▶ **Aim of the exercise**
In the entries that follow, find the line containing "Przygotuj testy w"; from there, copy every line exactly through the line containing "4. Imię i Nazwisko".

▶ **Record excerpts**

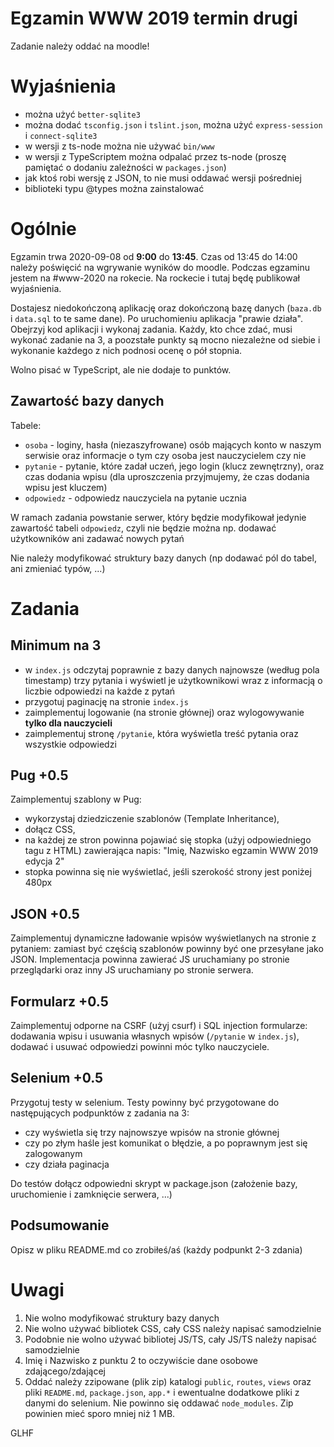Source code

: # Egzamin WWW 2019 termin drugi #

Zadanie należy oddać na moodle!

# Wyjaśnienia #

- można użyć `better-sqlite3`
- można dodać `tsconfig.json` i `tslint.json`, można użyć `express-session` i `connect-sqlite3`
- w wersji z ts-node można nie używać `bin/www`
- w wersji z TypeScriptem można odpalać przez ts-node (proszę pamiętać o dodaniu zależności w `packages.json`)
- jak ktoś robi wersję z JSON, to nie musi oddawać wersji pośredniej
- biblioteki typu @types można zainstalować


# Ogólnie #

Egzamin trwa 2020-09-08 od **9:00** do **13:45**. Czas od 13:45 do 14:00 należy poświęcić na wgrywanie wyników do moodle. Podczas egzaminu jestem na #www-2020 na rokecie.
Na rockecie i tutaj będę publikował wyjaśnienia.

Dostajesz niedokończoną aplikację oraz dokończoną bazę danych (`baza.db` i `data.sql` to te same dane). Po uruchomieniu aplikacja "prawie działa". Obejrzyj
kod aplikacji i wykonaj zadania. Każdy, kto chce zdać, musi wykonać zadanie na 3, a poozstałe punkty są mocno niezależne od siebie i wykonanie każdego z nich
podnosi ocenę o pół stopnia.

Wolno pisać w TypeScript, ale nie dodaje to punktów.



## Zawartość bazy danych ##

Tabele:
- `osoba` - loginy, hasła (niezaszyfrowane) osób mających konto w naszym serwisie oraz informacje o tym czy osoba jest nauczycielem czy nie
- `pytanie` - pytanie, które zadał uczeń, jego login (klucz zewnętrzny), oraz czas dodania wpisu (dla uproszczenia przyjmujemy, że czas dodania wpisu jest kluczem)
- `odpowiedz` - odpowiedz nauczyciela na pytanie ucznia

W ramach zadania powstanie serwer, który będzie modyfikował jedynie zawartość tabeli `odpowiedz`, czyli nie będzie można np. dodawać użytkowników ani zadawać nowych pytań

Nie należy modyfikować struktury bazy danych (np dodawać pól do tabel, ani zmieniać typów, ...)

# Zadania #

## Minimum na 3 ##

- w `index.js` odczytaj poprawnie z bazy danych najnowsze (według pola timestamp) trzy pytania i wyświetl je użytkownikowi wraz z informacją o liczbie odpowiedzi na każde z pytań
- przygotuj paginację na stronie `index.js`
- zaimplementuj logowanie (na stronie głównej) oraz wylogowywanie **tylko dla nauczycieli**
- zaimplementuj stronę `/pytanie`, która wyświetla treść pytania oraz wszystkie odpowiedzi
  
## Pug +0.5 ##

Zaimplementuj szablony w Pug:
- wykorzystaj dziedziczenie szablonów (Template Inheritance), 
- dołącz CSS, 
- na każdej ze stron powinna pojawiać się stopka (użyj odpowiedniego tagu z HTML) zawierająca napis: "Imię, Nazwisko egzamin WWW 2019 edycja 2"
- stopka powinna się nie wyświetlać, jeśli szerokość strony jest poniżej 480px 

## JSON +0.5 ##

Zaimplementuj dynamiczne ładowanie wpisów wyświetlanych na stronie z pytaniem: zamiast być częścią szablonów powinny być one przesyłane jako JSON.
Implementacja powinna zawierać JS uruchamiany po stronie przeglądarki oraz inny JS uruchamiany po stronie serwera.

## Formularz +0.5 ##

Zaimplementuj odporne na CSRF (użyj csurf) i SQL injection formularze: dodawania wpisu i usuwania własnych wpisów (`/pytanie` w `index.js`), dodawać i usuwać 
odpowiedzi powinni móc tylko nauczyciele.

## Selenium +0.5 ##

Przygotuj testy w selenium. Testy powinny być przygotowane do następujących podpunktów z zadania na 3: 
- czy wyświetla się trzy najnowszye wpisów na stronie głównej
- czy po złym haśle jest komunikat o błędzie, a po poprawnym jest się zalogowanym
- czy działa paginacja

Do testów dołącz odpowiedni skrypt w package.json (założenie bazy, uruchomienie i zamknięcie serwera, ...) 

## Podsumowanie ##

Opisz w pliku README.md co zrobiłeś/aś (każdy podpunkt 2-3 zdania)

# Uwagi #

1. Nie wolno modyfikować struktury bazy danych
2. Nie wolno używać bibliotek CSS, cały CSS należy napisać samodzielnie
3. Podobnie nie wolno używać bibliotej JS/TS, cały JS/TS należy napisać samodzielnie
4. Imię i Nazwisko z punktu 2 to oczywiście dane osobowe zdającego/zdającej
5. Oddać należy zzipowane (plik zip) katalogi `public`, `routes`, `views` oraz pliki `README.md`, `package.json`, `app.*` i ewentualne dodatkowe pliki z danymi do selenium. Nie powinno się oddawać `node_modules`. Zip powinien mieć sporo mniej niż 1 MB.


GLHF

▶ **Exercise answer**
Przygotuj testy w selenium. Testy powinny być przygotowane do następujących podpunktów z zadania na 3: 
- czy wyświetla się trzy najnowszye wpisów na stronie głównej
- czy po złym haśle jest komunikat o błędzie, a po poprawnym jest się zalogowanym
- czy działa paginacja

Do testów dołącz odpowiedni skrypt w package.json (założenie bazy, uruchomienie i zamknięcie serwera, ...) 

## Podsumowanie ##

Opisz w pliku README.md co zrobiłeś/aś (każdy podpunkt 2-3 zdania)

# Uwagi #

1. Nie wolno modyfikować struktury bazy danych
2. Nie wolno używać bibliotek CSS, cały CSS należy napisać samodzielnie
3. Podobnie nie wolno używać bibliotej JS/TS, cały JS/TS należy napisać samodzielnie
4. Imię i Nazwisko z punktu 2 to oczywiście dane osobowe zdającego/zdającej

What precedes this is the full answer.